Os circos tradicionais, geralmente formados por uma mesma família que repassa o conhecimento de geração em geração, são cada vez mais raros. Embora não haja um registro atualizado de quantos espaços assim ainda funcionam no país, um estudo da Fundação Nacional de Artes (Funarte) estima que, em 2009, havia 500 circos de pequeno, médio e grande porte no Brasil. Um desses está se apresentando no balneário Praia de Leste, em Pontal do Paraná.

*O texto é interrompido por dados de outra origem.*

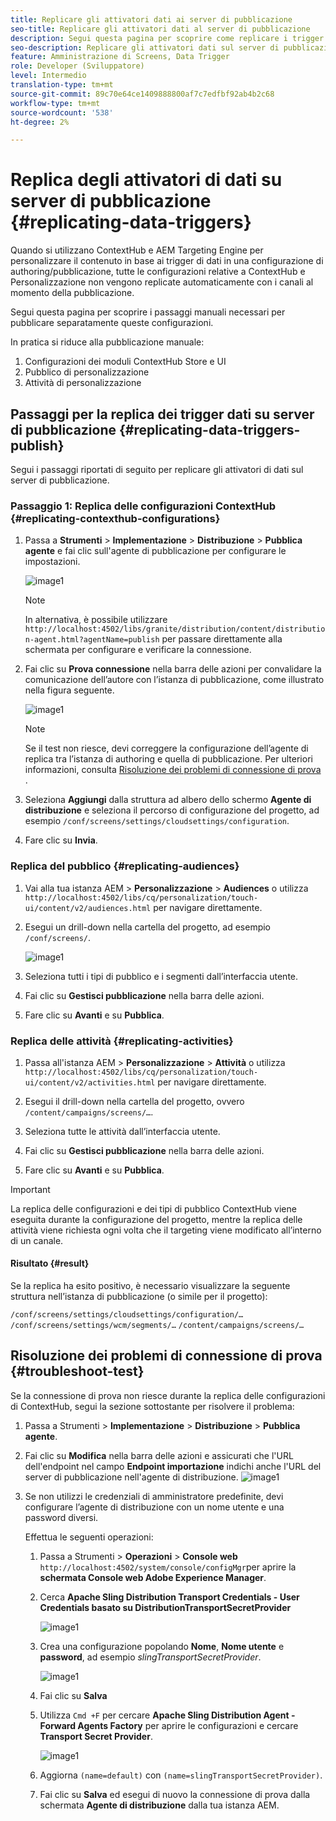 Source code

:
 ```yaml
---
title: Replicare gli attivatori dati ai server di pubblicazione
seo-title: Replicare gli attivatori dati al server di pubblicazione
description: Segui questa pagina per scoprire come replicare i trigger di dati sul server di pubblicazione.
seo-description: Replicare gli attivatori dati sul server di pubblicazione.
feature: Amministrazione di Screens, Data Trigger
role: Developer (Sviluppatore)
level: Intermedio
translation-type: tm+mt
source-git-commit: 89c70e64ce1409888800af7c7edfbf92ab4b2c68
workflow-type: tm+mt
source-wordcount: '538'
ht-degree: 2%

---
```



# Replica degli attivatori di dati su server di pubblicazione {#replicating-data-triggers}

Quando si utilizzano ContextHub e AEM Targeting Engine per personalizzare il contenuto in base ai trigger di dati in una configurazione di authoring/pubblicazione, tutte le configurazioni relative a ContextHub e Personalizzazione non vengono replicate automaticamente con i canali al momento della pubblicazione.

Segui questa pagina per scoprire i passaggi manuali necessari per pubblicare separatamente queste configurazioni.

In pratica si riduce alla pubblicazione manuale:

1. Configurazioni dei moduli ContextHub Store e UI
1. Pubblico di personalizzazione
1. Attività di personalizzazione

## Passaggi per la replica dei trigger dati su server di pubblicazione {#replicating-data-triggers-publish}

Segui i passaggi riportati di seguito per replicare gli attivatori di dati sul server di pubblicazione.

### Passaggio 1: Replica delle configurazioni ContextHub {#replicating-contexthub-configurations}

1. Passa a **Strumenti** > **Implementazione** > **Distribuzione** > **Pubblica agente** e fai clic sull&#39;agente di pubblicazione per configurare le impostazioni.

   ![image1](/help/user-guide/assets/replicating-triggers/replicating-triggers1.png)

   >[!NOTE]
   >
   >In alternativa, è possibile utilizzare `http://localhost:4502/libs/granite/distribution/content/distribution-agent.html?agentName=publish` per passare direttamente alla schermata per configurare e verificare la connessione.

1. Fai clic su **Prova connessione** nella barra delle azioni per convalidare la comunicazione dell’autore con l’istanza di pubblicazione, come illustrato nella figura seguente.

   ![image1](/help/user-guide/assets/replicating-triggers/replicating-triggers2.png)

   >[!NOTE]
   >
   >Se il test non riesce, devi correggere la configurazione dell’agente di replica tra l’istanza di authoring e quella di pubblicazione. Per ulteriori informazioni, consulta [Risoluzione dei problemi di connessione di prova](/help/user-guide/replicating-data-triggers.md#troubleshoot-test) .

1. Seleziona **Aggiungi** dalla struttura ad albero dello schermo **Agente di distribuzione** e seleziona il percorso di configurazione del progetto, ad esempio `/conf/screens/settings/cloudsettings/configuration`.

1. Fare clic su **Invia**.

### Replica del pubblico {#replicating-audiences}

1. Vai alla tua istanza AEM > **Personalizzazione** > **Audiences** o utilizza `http://localhost:4502/libs/cq/personalization/touch-ui/content/v2/audiences.html` per navigare direttamente.

1. Esegui un drill-down nella cartella del progetto, ad esempio `/conf/screens/`.

   ![image1](/help/user-guide/assets/replicating-triggers/replicating-triggers10.png)

1. Seleziona tutti i tipi di pubblico e i segmenti dall’interfaccia utente.

1. Fai clic su **Gestisci pubblicazione** nella barra delle azioni.

1. Fare clic su **Avanti** e su **Pubblica**.

### Replica delle attività {#replicating-activities}

1. Passa all&#39;istanza AEM > **Personalizzazione** > **Attività** o utilizza `http://localhost:4502/libs/cq/personalization/touch-ui/content/v2/activities.html` per navigare direttamente.

1. Esegui il drill-down nella cartella del progetto, ovvero `/content/campaigns/screens/…`.

1. Seleziona tutte le attività dall’interfaccia utente.

1. Fai clic su **Gestisci pubblicazione** nella barra delle azioni.

1. Fare clic su **Avanti** e su **Pubblica**.

>[!IMPORTANT]
>
>La replica delle configurazioni e dei tipi di pubblico ContextHub viene eseguita durante la configurazione del progetto, mentre la replica delle attività viene richiesta ogni volta che il targeting viene modificato all’interno di un canale.

#### Risultato {#result}

Se la replica ha esito positivo, è necessario visualizzare la seguente struttura nell’istanza di pubblicazione (o simile per il progetto):

`/conf/screens/settings/cloudsettings/configuration/…`
`/conf/screens/settings/wcm/segments/…`
`/content/campaigns/screens/…`

## Risoluzione dei problemi di connessione di prova {#troubleshoot-test}

Se la connessione di prova non riesce durante la replica delle configurazioni di ContextHub, segui la sezione sottostante per risolvere il problema:

1. Passa a Strumenti > **Implementazione** > **Distribuzione** > **Pubblica agente**.

1. Fai clic su **Modifica** nella barra delle azioni e assicurati che l&#39;URL dell&#39;endpoint nel campo **Endpoint importazione** indichi anche l&#39;URL del server di pubblicazione nell&#39;agente di distribuzione.
   ![image1](/help/user-guide/assets/replicating-triggers/replicating-triggers9.png)

1. Se non utilizzi le credenziali di amministratore predefinite, devi configurare l’agente di distribuzione con un nome utente e una password diversi.

   Effettua le seguenti operazioni:

   1. Passa a Strumenti > **Operazioni** > **Console web** `http://localhost:4502/system/console/configMgr`per aprire la **schermata Console web Adobe Experience Manager**.
   1. Cerca **Apache Sling Distribution Transport Credentials - User Credentials basato su DistributionTransportSecretProvider**

      ![image1](/help/user-guide/assets/replicating-triggers/replicating-triggers6.png)

   1. Crea una configurazione popolando **Nome**, **Nome utente** e **password**, ad esempio *slingTransportSecretProvider*.

      ![image1](/help/user-guide/assets/replicating-triggers/replicating-triggers7.png)

   1. Fai clic su **Salva**
   1. Utilizza `Cmd +F` per cercare **Apache Sling Distribution Agent - Forward Agents Factory** per aprire le configurazioni e cercare **Transport Secret Provider**.

      ![image1](/help/user-guide/assets/replicating-triggers/replicating-triggers8.png)

   1. Aggiorna `(name=default)` con `(name=slingTransportSecretProvider)`.
   1. Fai clic su **Salva** ed esegui di nuovo la connessione di prova dalla schermata **Agente di distribuzione** dalla tua istanza AEM.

A trupe do Circo Fantasy é formada por cerca de 20 pessoas da mesma família. Elas vivem de peripécias e malabarismos desde a época dos tataravós da geração mais nova, que agora sobe ao picadeiro. Não dá pra dizer onde tudo começou, já que cada integrante da família nasceu em um lugar diferente do Brasil.
Bolhas de sabão
Gabriel Olguin Aranda é uruguaio, mora no Brasil há 12 anos e se apresenta como palhaço, trapezista e "homem-aranha." Nos intervalos, vende "fazedor de bolhas de sabão". Suas filhas, Tauane e Taila, praticamente nasceram em um picadeiro. Hoje Tauane se apresenta com o pai em um show de malabarismo, enquanto Taila faz piruetas com até seis bambolês enroscados no corpo.

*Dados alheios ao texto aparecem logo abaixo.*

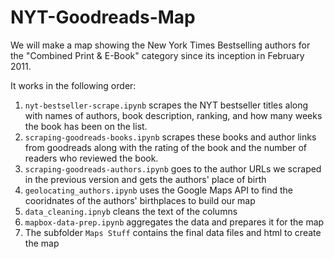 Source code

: # NYT-Goodreads-Map

We will make a map showing the New York Times Bestselling authors for the "Combined Print & E-Book" category since its inception in February 2011.

It works in the following order:

1. ```nyt-bestseller-scrape.ipynb``` scrapes the NYT bestseller titles along with names of authors, book description, ranking, and how many weeks the book has been on the list.
2. ```scraping-goodreads-books.ipynb``` scrapes these books and author links from goodreads along with the rating of the book and the number of readers who reviewed the book.
3. ```scraping-goodreads-authors.ipynb``` goes to the author URLs we scraped in the previous version and gets the authors' place of birth
4. ```geolocating_authors.ipynb``` uses the Google Maps API to find the cooridnates of the authors' birthplaces to build our map
5. ```data_cleaning.ipnyb``` cleans the text of the columns
6. ```mapbox-data-prep.ipynb``` aggregates the data and prepares it for the map
7. The subfolder ```Maps Stuff``` contains the final data files and html to create the map 
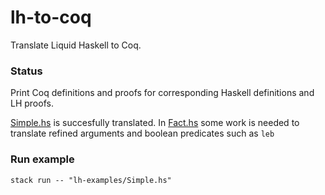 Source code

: # lh-to-coq

Translate Liquid Haskell to Coq.

### Status
Print Coq definitions and proofs for corresponding Haskell definitions and LH proofs.

[Simple.hs](lh-examples/Simple.hs) is succesfully translated. In [Fact.hs](lh-examples/Fact.hs) some work is needed to translate refined arguments and boolean predicates such as `leb` 

### Run example
```
stack run -- "lh-examples/Simple.hs" 
```
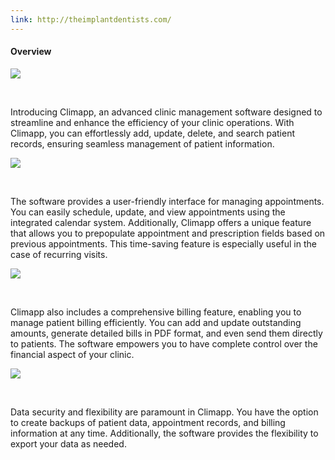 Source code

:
```yaml
---
link: http://theimplantdentists.com/
---
```


#### Overview

![](/images/portfolio/clinic-2.png)

&nbsp;

Introducing Climapp, an advanced clinic management software designed to streamline and enhance the efficiency of your clinic operations. With Climapp, you can effortlessly add, update, delete, and search patient records, ensuring seamless management of patient information.

![](/images/portfolio/clinic-1.png)

&nbsp;

The software provides a user-friendly interface for managing appointments. You can easily schedule, update, and view appointments using the integrated calendar system. Additionally, Climapp offers a unique feature that allows you to prepopulate appointment and prescription fields based on previous appointments. This time-saving feature is especially useful in the case of recurring visits.

![](/images/portfolio/clinic-3.png)

&nbsp;

Climapp also includes a comprehensive billing feature, enabling you to manage patient billing efficiently. You can add and update outstanding amounts, generate detailed bills in PDF format, and even send them directly to patients. The software empowers you to have complete control over the financial aspect of your clinic.

![](/images/portfolio/clinic-4.png)

&nbsp;

Data security and flexibility are paramount in Climapp. You have the option to create backups of patient data, appointment records, and billing information at any time. Additionally, the software provides the flexibility to export your data as needed.

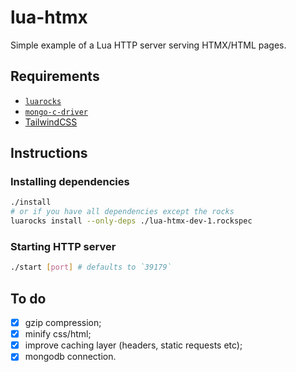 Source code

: # lua-htmx

Simple example of a Lua HTTP server serving HTMX/HTML pages.

## Requirements

- [`luarocks`](https://luarocks.org/#quick-start)
- [`mongo-c-driver`](https://github.com/mongodb/mongo-c-driver)
- [TailwindCSS](https://tailwindcss.com/docs/installation)

## Instructions

### Installing dependencies

```sh
./install
# or if you have all dependencies except the rocks
luarocks install --only-deps ./lua-htmx-dev-1.rockspec
```

### Starting HTTP server

```sh
./start [port] # defaults to `39179`
```

## To do

- [x] gzip compression;
- [x] minify css/html;
- [x] improve caching layer (headers, static requests etc);
- [x] mongodb connection.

O circo deve continuar percorrendo os balneários e cidades do Litoral paranaense até o fim da temporada. A apresentação conta com shows de mágica, palhaços, contorcionistas, malabaristas, trapezistas e outras atrações. Para comer, há pipoca, algodão-doce e churros de doce de leite. E tudo é vendido pelos próprios artistas, já que, para trabalhar em circo, é preciso fazer malabarismos. Literalmente.
Mágico e fujão
O "intruso" na família que se apresenta no Circo Fantasy é Lorran Santana, que faz shows de mágica junto com a esposa Elka e os filhos Lorran Jr., de 9 anos, e Lorrana, de 15. Lorran, há 30 anos no ramo, se lembra de como virou artista. "Estava entediado com a vida monótona que tinha no Sergipe. Uma vez passou um circo por lá e eu resolvi ir embora com ele", conta. Lorran tinha 13 anos.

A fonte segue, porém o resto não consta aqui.